To validate and compare the three annotation approaches, participants re-annotated the recorded storytelling per token. As can bee seen in Table 1, the investigated annotation approaches differ largely in emotion assignment, emphasizing the importance of their comparison. A significant association between annotation approach and congruence between the initial and re-annotated labels was found, hence H1 is accepted. The highest congruence was achieved in the LIWC condition, followed by the manually annotated version. This could have been caused by the high amount of “neutral” labels in the LIWC condition which included 17 “neutral” labeled tokens compared to seven in the manual annotated version and two “neutral” tokens in the machine learning condition: Because neutral tokens are portrayed by Nao’s default sitting position, we assume that they are very easy to recognize. This assumption is also supported by the results of the validation study presented above, where neutral tokens were recognized with comparatively high percentage in all conditions. Excluding neutral tokens from the analysis changed the pattern. The highest congruence was achieved in the manually annotated version, followed by the LIWC condition. The worst results were yielded for the machine learning condition. This pattern was replicated when generalizing the labels on the basic emotion and valence level, always on a significant level. Thus, the manual annotation and word-sensitive annotation performed best in the validation.

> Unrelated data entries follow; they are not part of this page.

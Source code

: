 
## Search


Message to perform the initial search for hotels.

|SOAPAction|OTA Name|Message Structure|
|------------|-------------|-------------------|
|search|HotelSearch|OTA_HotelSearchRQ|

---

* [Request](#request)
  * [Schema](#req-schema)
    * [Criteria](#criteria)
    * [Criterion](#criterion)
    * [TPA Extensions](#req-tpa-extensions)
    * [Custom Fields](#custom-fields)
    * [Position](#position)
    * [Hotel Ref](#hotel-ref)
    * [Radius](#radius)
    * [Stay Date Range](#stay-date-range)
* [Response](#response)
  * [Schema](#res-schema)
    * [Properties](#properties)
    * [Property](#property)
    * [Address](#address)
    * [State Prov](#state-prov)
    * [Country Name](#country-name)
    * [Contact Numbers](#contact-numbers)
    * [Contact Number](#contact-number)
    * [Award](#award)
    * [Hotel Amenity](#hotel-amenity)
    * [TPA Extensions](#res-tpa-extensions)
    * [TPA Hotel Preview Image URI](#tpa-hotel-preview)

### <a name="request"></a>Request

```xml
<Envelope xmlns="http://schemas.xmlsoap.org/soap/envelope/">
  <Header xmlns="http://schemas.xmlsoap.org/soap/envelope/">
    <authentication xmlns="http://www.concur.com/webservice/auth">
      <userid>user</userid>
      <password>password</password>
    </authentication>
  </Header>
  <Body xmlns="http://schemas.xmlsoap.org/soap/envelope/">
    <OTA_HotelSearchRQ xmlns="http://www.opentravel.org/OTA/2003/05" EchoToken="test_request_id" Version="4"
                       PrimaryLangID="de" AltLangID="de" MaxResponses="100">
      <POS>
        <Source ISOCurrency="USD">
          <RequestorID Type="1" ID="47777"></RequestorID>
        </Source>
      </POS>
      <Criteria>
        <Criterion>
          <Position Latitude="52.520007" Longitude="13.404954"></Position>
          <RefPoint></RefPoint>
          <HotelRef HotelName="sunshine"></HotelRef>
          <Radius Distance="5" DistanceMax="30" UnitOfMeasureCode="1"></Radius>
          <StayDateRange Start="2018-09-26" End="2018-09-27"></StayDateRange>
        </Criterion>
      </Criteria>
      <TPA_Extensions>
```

The analysis of the recognition rate of different emotions reveals some additional insights into possible reasons for the approaches’ performance: As displayed in Table 2, several emotion expressions achieved only low recognition rates and thus might have impeded the recognition of emotions the video-tapes sentences. As shown in Table 1, the machine learning annotation assigns the emotion “anticipation” very frequently, which seems to be hard to recognize from Nao’s posture, while especially LIWC assigns the easier “neutral” emotion very frequently. This explains, at least partially, the bad performance of the machine learning annotations in this study. Reasons for the partially low recognition rates might be the subtle usage of the LEDs. Sometimes two intensity levels of an emotion only differed in NAO’s eye color, for instance acceptance and trust (see Appendix A). While this small manipulation might have been recognized when looking at the pictures in the expression selection process, it is likely to be overlooked when watching the short videos. Similarly, Häring et al. [43] reported eye color as unreliable for conveying emotions. Interestingly, the manual annotations performed well despite assigning emotions that are rather hard to recognize from Nao, suggesting that the manual annotations match very well with the sentences they are associated with.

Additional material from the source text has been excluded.